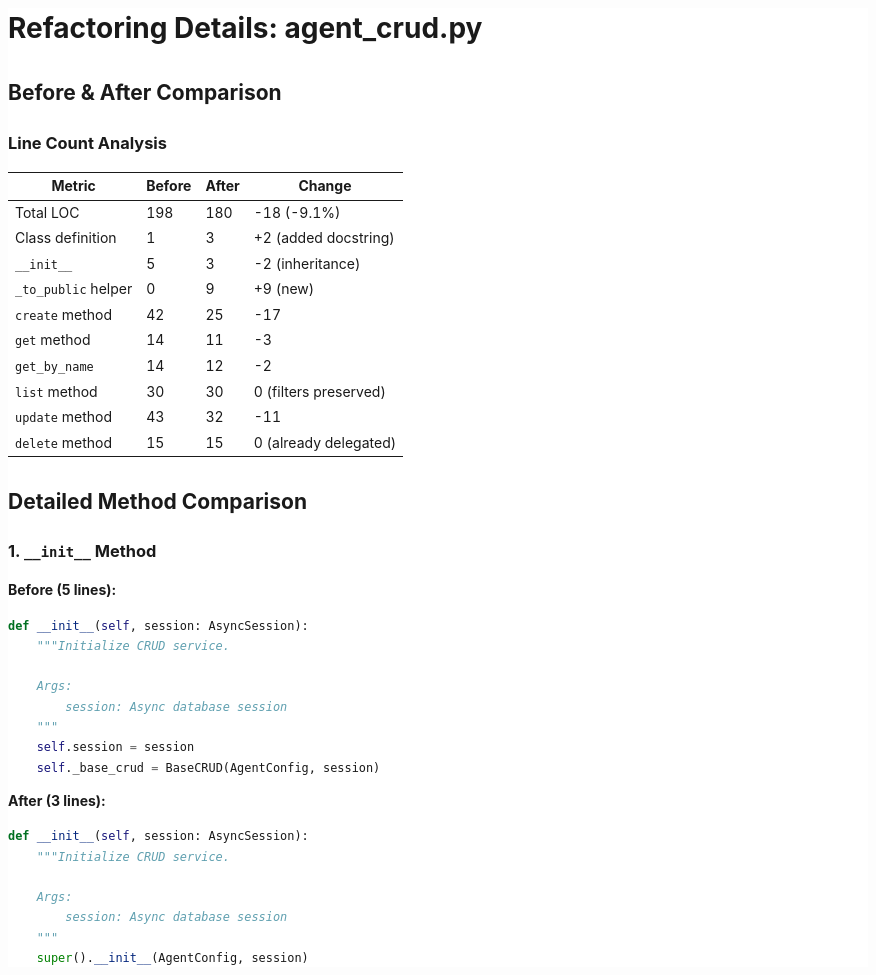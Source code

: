 # Refactoring Details: agent_crud.py

## Before & After Comparison

### Line Count Analysis

| Metric | Before | After | Change |
|--------|--------|-------|--------|
| Total LOC | 198 | 180 | -18 (-9.1%) |
| Class definition | 1 | 3 | +2 (added docstring) |
| `__init__` | 5 | 3 | -2 (inheritance) |
| `_to_public` helper | 0 | 9 | +9 (new) |
| `create` method | 42 | 25 | -17 |
| `get` method | 14 | 11 | -3 |
| `get_by_name` | 14 | 12 | -2 |
| `list` method | 30 | 30 | 0 (filters preserved) |
| `update` method | 43 | 32 | -11 |
| `delete` method | 15 | 15 | 0 (already delegated) |

## Detailed Method Comparison

### 1. `__init__` Method

**Before (5 lines):**
```python
def __init__(self, session: AsyncSession):
    """Initialize CRUD service.

    Args:
        session: Async database session
    """
    self.session = session
    self._base_crud = BaseCRUD(AgentConfig, session)
```

**After (3 lines):**
```python
def __init__(self, session: AsyncSession):
    """Initialize CRUD service.

    Args:
        session: Async database session
    """
    super().__init__(AgentConfig, session)
```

* * * * *

Check each line above for the string "session" and copy the ones that have it.

RESPONSE TO THE EXERCISE:
def __init__(self, session: AsyncSession):
        session: Async database session
    self.session = session
    self._base_crud = BaseCRUD(AgentConfig, session)
def __init__(self, session: AsyncSession):
        session: Async database session
    super().__init__(AgentConfig, session)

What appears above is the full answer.